Optimizing this before optimizing network calls, authentication, or serialization is a classic case of premature optimization.
When Native SQL Makes Sense
That said, there are legitimate cases for native SQL:
- Bulk operations: Inserting 100,000 rows with
COPYorINSERT ... SELECT - Real-time price feeds: When you’re processing 10,000 updates per second
- Complex CTEs: Recursive queries or advanced PostgreSQL features not yet supported by Drizzle
- Existing raw SQL: Migrating a legacy system incrementally
When Drizzle (or any typed ORM) Makes Sense
For everything else-which is 95% of most applications:
// This catches bugs at compile time, not in production
const order = await db.insert(orders).values({
userId: user.id,
total: "not-a-number", // ← TypeScript error!
status: "invalid", // ← TypeScript error!
});
The developer experience and safety of a typed ORM prevents bugs that would otherwise surface in production. And as we’ve seen, the performance cost is negligible.
Recommendations by Use Case
E-commerce / SaaS Applications
Use Drizzle with Prepared Statements
The type safety, schema-as-code, and maintainability benefits far outweigh the microseconds of overhead. Use native SQL for batch operations (bulk imports, data migrations).

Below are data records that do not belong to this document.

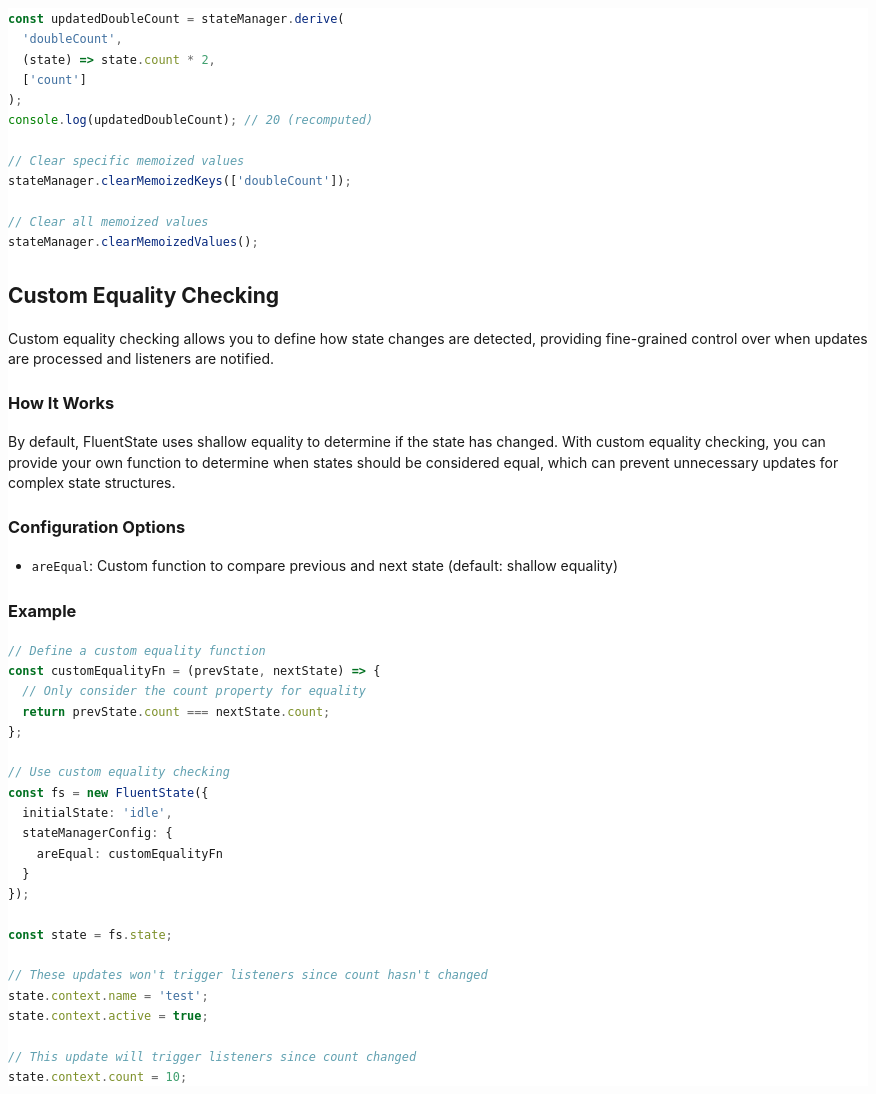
 ```typescript
const updatedDoubleCount = stateManager.derive(
  'doubleCount',
  (state) => state.count * 2,
  ['count']
);
console.log(updatedDoubleCount); // 20 (recomputed)

// Clear specific memoized values
stateManager.clearMemoizedKeys(['doubleCount']);

// Clear all memoized values
stateManager.clearMemoizedValues();
```

## Custom Equality Checking

Custom equality checking allows you to define how state changes are detected, providing fine-grained control over when updates are processed and listeners are notified.

### How It Works

By default, FluentState uses shallow equality to determine if the state has changed. With custom equality checking, you can provide your own function to determine when states should be considered equal, which can prevent unnecessary updates for complex state structures.

### Configuration Options

- `areEqual`: Custom function to compare previous and next state (default: shallow equality)

### Example

```typescript
// Define a custom equality function
const customEqualityFn = (prevState, nextState) => {
  // Only consider the count property for equality
  return prevState.count === nextState.count;
};

// Use custom equality checking
const fs = new FluentState({
  initialState: 'idle',
  stateManagerConfig: {
    areEqual: customEqualityFn
  }
});

const state = fs.state;

// These updates won't trigger listeners since count hasn't changed
state.context.name = 'test';
state.context.active = true;

// This update will trigger listeners since count changed
state.context.count = 10;
```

Trading / FinTech Applications
Hybrid approach
// 95% of code: Drizzle for safety
const portfolio = await db.query.positions.findMany({
where: eq(positions.userId, userId),
});
// 5% hot path: Native SQL for real-time operations
const prices = await sql`
SELECT symbol, price FROM live_prices
WHERE symbol = ANY(${symbols})
`;
High-Frequency Data Processing
Native SQL with careful architecture
If you’re processing millions of events per second, the ORM overhead might matter. But also: consider whether PostgreSQL is the right tool. Time-series databases (TimescaleDB, QuestDB) might be more appropriate.
The Verdict
After building this benchmark and analyzing the results, my recommendation is clear:
Start with Drizzle ORM using prepared statements. Optimize to native SQL only when you have profiling data proving it’s necessary.
The “performance tax” of Drizzle is:
- 38-95 microseconds for simple queries (8-20% overhead)
- Negative for complex queries-Drizzle is actually faster
- Invisible compared to network latency, I/O, and business logic
And the benefits are substantial:
- Type-safe queries that catch bugs at compile time
- Schema as code that can be version-controlled
- Migrations that are predictable and reviewable
- Developer productivity that translates to shipping faster
Try It Yourself
The complete benchmark is open source:
git clone https://github.com/habibium/bun-sql-drizzle-benchmark
cd bun-sql-drizzle-benchmark
bun install
bun run db:up # spin up the database container
bun run db:push # push the schema to the database
bun run seed:small # seed the database with small data
bun run bench:micro # run the benchmark
I’d love to see results from different hardware configurations. If you run these benchmarks, share your findings!